Iran-Israel War: Impact on Iranian Markets, Currency, and Business
How the Iran-Israel Conflict Shaped Iran’s Economy

On June 13, 2025, the Iran‑Israel War began with Israeli airstrikes targeting Iran’s military and nuclear facilities. The conflict lasted 12 days, ending with a ceasefire announced on June 24, 2025. This sudden escalation triggered substantial fluctuations in Iran’s economic landscape. As the main keyword throughout this article, Iran‑Israel War appears multiple times in headings and text to optimize SEO.
Despite the turmoil, critical sectors—such as utilities, fuel, and essential goods—remained operational. Notably, Iran’s financial markets, including Tehran Stock Exchange (TSE) and Iran Mercantile Exchange (IME), were closed. Currency and gold prices fluctuated sharply, and a major cyberattack targeted the country’s largest crypto platform, Nobitex. This article examines these developments in detail, balancing factual reporting with an Iranian legal lens and avoiding pro-Israel stances to comply with regulations.

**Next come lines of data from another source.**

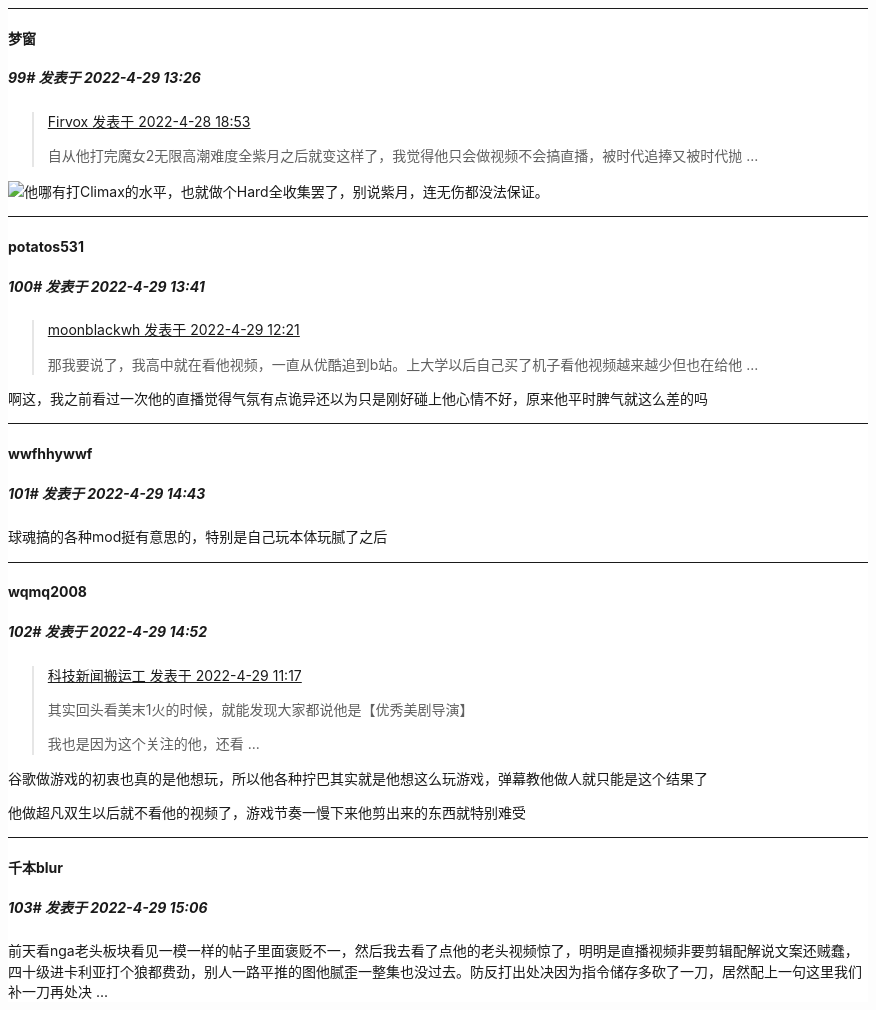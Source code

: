 
*****

####  梦窗  
##### 99#       发表于 2022-4-29 13:26

<blockquote><a href="httphttps://bbs.saraba1st.com/2b/forum.php?mod=redirect&amp;goto=findpost&amp;pid=55621462&amp;ptid=2066824" target="_blank">Firvox 发表于 2022-4-28 18:53</a>

自从他打完魔女2无限高潮难度全紫月之后就变这样了，我觉得他只会做视频不会搞直播，被时代追捧又被时代抛 ...</blockquote>
<img src="https://static.saraba1st.com/image/smiley/face2017/002.png" referrerpolicy="no-referrer">他哪有打Climax的水平，也就做个Hard全收集罢了，别说紫月，连无伤都没法保证。



*****

####  potatos531  
##### 100#       发表于 2022-4-29 13:41

<blockquote><a href="httphttps://bbs.saraba1st.com/2b/forum.php?mod=redirect&amp;goto=findpost&amp;pid=55631234&amp;ptid=2066824" target="_blank">moonblackwh 发表于 2022-4-29 12:21</a>

那我要说了，我高中就在看他视频，一直从优酷追到b站。上大学以后自己买了机子看他视频越来越少但也在给他 ...</blockquote>
啊这，我之前看过一次他的直播觉得气氛有点诡异还以为只是刚好碰上他心情不好，原来他平时脾气就这么差的吗



*****

####  wwfhhywwf  
##### 101#       发表于 2022-4-29 14:43

球魂搞的各种mod挺有意思的，特别是自己玩本体玩腻了之后

*****

####  wqmq2008  
##### 102#       发表于 2022-4-29 14:52

<blockquote><a href="httphttps://bbs.saraba1st.com/2b/forum.php?mod=redirect&amp;goto=findpost&amp;pid=55630354&amp;ptid=2066824" target="_blank">科技新闻搬运工 发表于 2022-4-29 11:17</a>

其实回头看美末1火的时候，就能发现大家都说他是【优秀美剧导演】

我也是因为这个关注的他，还看 ...</blockquote>
谷歌做游戏的初衷也真的是他想玩，所以他各种拧巴其实就是他想这么玩游戏，弹幕教他做人就只能是这个结果了

他做超凡双生以后就不看他的视频了，游戏节奏一慢下来他剪出来的东西就特别难受



*****

####  千本blur  
##### 103#       发表于 2022-4-29 15:06

前天看nga老头板块看见一模一样的帖子里面褒贬不一，然后我去看了点他的老头视频惊了，明明是直播视频非要剪辑配解说文案还贼蠢，四十级进卡利亚打个狼都费劲，别人一路平推的图他腻歪一整集也没过去。防反打出处决因为指令储存多砍了一刀，居然配上一句这里我们补一刀再处决 ...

1. Market Closures: Tehran Stock Exchange & Iran Mercantile Exchange
During the Iran‑Israel War, from June 13 to 24, both the Tehran Stock Exchange and Iran Mercantile Exchange were entirely shut down. This move—put into effect by regulators—aimed to stabilize financial sentiment amid uncertainty. With no trading, fluctuations in equities, petrochemical futures, or domestic commodity contracts went unrecorded.
When the exchanges reopened, there was no indication of direct damage to major listed companies. Trading restarted under pre-war regulatory frameworks, allowing corporate activity to resume seamlessly.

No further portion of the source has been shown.